Purchased from Stewart Reptiles, picked up her little female kingpin. 

Expensive little cinnamon roll you are.

----------

Aercadia (06-20-2015),_Albert Clark_ (03-24-2015),_AlexisFitzy_ (01-20-2015),_se7en_ (01-20-2015)

----------


## Sirensong26

Awwe I love the picture with her head sticking around the back of the water tub. Gorgeous morph, I can't wait to breed my own.....and look forward to seeing this little one grow up. Have you named her?

----------


## Stewart_Reptiles

Looks like she is already all setup in your new home  :Wink:

----------


## Foxton

> Awwe I love the picture with her head sticking around the back of the water tub. Gorgeous morph, I can't wait to breed my own.....and look forward to seeing this little one grow up. Have you named her?


Being that I'm a big Slayers fan, I decided to go with Filia. And since I finally got my color print cartridge in. 

I'm really happy with that background, didn't want something flat color and generic fish tank. Found it on amazon. 





> Looks like she is already all setup in your new home


She's definitely doing a thorough inspection of everything. I'll need to get some fake leaves or something to help fill out the cold side.

----------


## Atrox

She looks great and very happy. Nice name for her too!  :Smile:

----------


## Foxton

> She looks great and very happy. Nice name for her too!


I hope so but I'm pretty sure she was just looking for a place to hide and didn't realize that she could go into either hide, since she was curled up behind the hot side one. As soon as I picked it up and put it over top of her she hasn't moved since.

I'll need to go pick up some smaller hides for her as well as some stuff to clutter up the rest of the tank.

And now the hardest part, leaving her be. Maybe a webcam would be a good investment so I can watch without annoying.

----------

PeterPieBaldPython (01-25-2015)

----------


## rlditmars

For a first, that is a nice BP. Welcome to the club.

----------

Foxton (01-20-2015)

----------


## Foxton

Pretty sure she knew the nom shipment had arrived. Thanks rodentpro for taking almost 2 weeks to ship



Replaced the larger hides with two smaller ones.

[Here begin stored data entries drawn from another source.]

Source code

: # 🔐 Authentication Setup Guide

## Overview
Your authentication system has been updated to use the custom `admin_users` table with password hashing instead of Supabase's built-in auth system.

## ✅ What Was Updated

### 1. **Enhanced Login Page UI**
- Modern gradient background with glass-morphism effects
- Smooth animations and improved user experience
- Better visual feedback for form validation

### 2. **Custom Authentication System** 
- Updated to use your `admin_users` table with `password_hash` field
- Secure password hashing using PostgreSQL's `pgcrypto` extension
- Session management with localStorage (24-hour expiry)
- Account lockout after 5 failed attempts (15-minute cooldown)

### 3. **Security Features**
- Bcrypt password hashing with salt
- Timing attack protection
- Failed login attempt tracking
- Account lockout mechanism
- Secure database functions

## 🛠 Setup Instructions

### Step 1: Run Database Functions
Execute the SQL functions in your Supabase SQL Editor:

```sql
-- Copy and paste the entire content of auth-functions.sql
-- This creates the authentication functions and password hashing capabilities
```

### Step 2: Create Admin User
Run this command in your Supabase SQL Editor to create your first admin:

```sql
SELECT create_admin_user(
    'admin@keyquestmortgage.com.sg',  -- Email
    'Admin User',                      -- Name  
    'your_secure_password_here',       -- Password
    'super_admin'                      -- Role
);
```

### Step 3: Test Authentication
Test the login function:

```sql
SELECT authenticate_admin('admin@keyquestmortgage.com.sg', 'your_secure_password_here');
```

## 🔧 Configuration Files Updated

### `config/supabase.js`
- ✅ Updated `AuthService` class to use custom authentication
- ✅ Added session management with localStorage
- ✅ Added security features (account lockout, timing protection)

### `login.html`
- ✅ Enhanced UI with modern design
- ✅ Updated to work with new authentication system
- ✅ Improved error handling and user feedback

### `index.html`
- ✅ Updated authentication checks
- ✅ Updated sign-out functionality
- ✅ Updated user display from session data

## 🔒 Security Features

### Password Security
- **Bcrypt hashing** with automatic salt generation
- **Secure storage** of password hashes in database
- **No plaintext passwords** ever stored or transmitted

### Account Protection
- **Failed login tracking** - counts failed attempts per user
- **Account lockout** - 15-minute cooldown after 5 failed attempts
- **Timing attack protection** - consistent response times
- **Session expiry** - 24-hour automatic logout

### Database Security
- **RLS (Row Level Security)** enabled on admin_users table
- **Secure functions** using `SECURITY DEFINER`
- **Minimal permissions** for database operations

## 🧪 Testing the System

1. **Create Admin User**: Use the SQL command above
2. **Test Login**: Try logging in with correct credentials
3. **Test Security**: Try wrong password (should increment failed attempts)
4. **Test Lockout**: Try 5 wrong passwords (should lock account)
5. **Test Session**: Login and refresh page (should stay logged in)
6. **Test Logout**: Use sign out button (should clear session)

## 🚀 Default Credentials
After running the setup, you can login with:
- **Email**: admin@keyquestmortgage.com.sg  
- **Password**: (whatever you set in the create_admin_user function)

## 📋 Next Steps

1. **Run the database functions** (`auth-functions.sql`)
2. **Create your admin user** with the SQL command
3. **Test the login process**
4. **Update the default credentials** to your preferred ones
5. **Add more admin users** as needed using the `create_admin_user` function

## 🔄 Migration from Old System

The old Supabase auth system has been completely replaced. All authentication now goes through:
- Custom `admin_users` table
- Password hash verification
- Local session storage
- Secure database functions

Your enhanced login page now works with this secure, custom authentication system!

Noticed that she's been hanging out on the cool side for some reason so I double checked the hot side temps and they're sitting right at 89/90. Guess she's just happy being at 80.

----------

goddessbaby (01-22-2015)

----------


## Foxton

Been trying to leave her be as much as possible but whenever I go in to fill up the humidifier she freezes and looks guilty. I know you're up to no good and there won't be no making trouble in this neighborhood little girl.

----------


## Foxton

I was hoping to get some decent shots of her first feeding but she just wanted to eat in her room. Fine, be that way.

----------

_Albert Clark_ (03-29-2015),_AlexisFitzy_ (02-22-2015),flamekitty84 (02-02-2015),PeterPieBaldPython (01-27-2015)

----------


## Stewart_Reptiles

She is used to her privacy, I hate it too when people stare at me while I am eating  :ROFL:

----------

Foxton (01-26-2015)

----------


## Foxton

> She is used to her privacy, I hate it too when people stare at me while I am eating


Too bad for her I picked up a wireless webcam that sees in the dark so I can watch her without even being in the room or at home.  :Very Happy: 

Took all of thirty seconds doing the zombie mouse dance outside of her hide for her to snatch it up.

----------

PeterPieBaldPython (01-27-2015)

----------


## Joe balls

This is the exact snake I wanted to buy but was up in the air kingpin jigsaw, jigsaw kingpin.  Such a looker, great buy!

----------

_Albert Clark_ (03-29-2015),Stewart_Reptiles (01-27-2015)

----------


## PeterPieBaldPython

> Too bad for her I picked up a wireless webcam that sees in the dark so I can watch her without even being in the room or at home. 
> 
> Took all of thirty seconds doing the zombie mouse dance outside of her hide for her to snatch it up.


Zombie mouse dance! to thriller I hope!!

----------


## Foxton

> This is the exact snake I wanted to buy but was up in the air kingpin jigsaw, jigsaw kingpin.  Such a looker, great buy!


Real plus is that she's been very sweet so far. No hissing or even trying to be defensive.




> Zombie mouse dance! to thriller I hope!!


And tempt fate?


I certainly think she's aware of the camera.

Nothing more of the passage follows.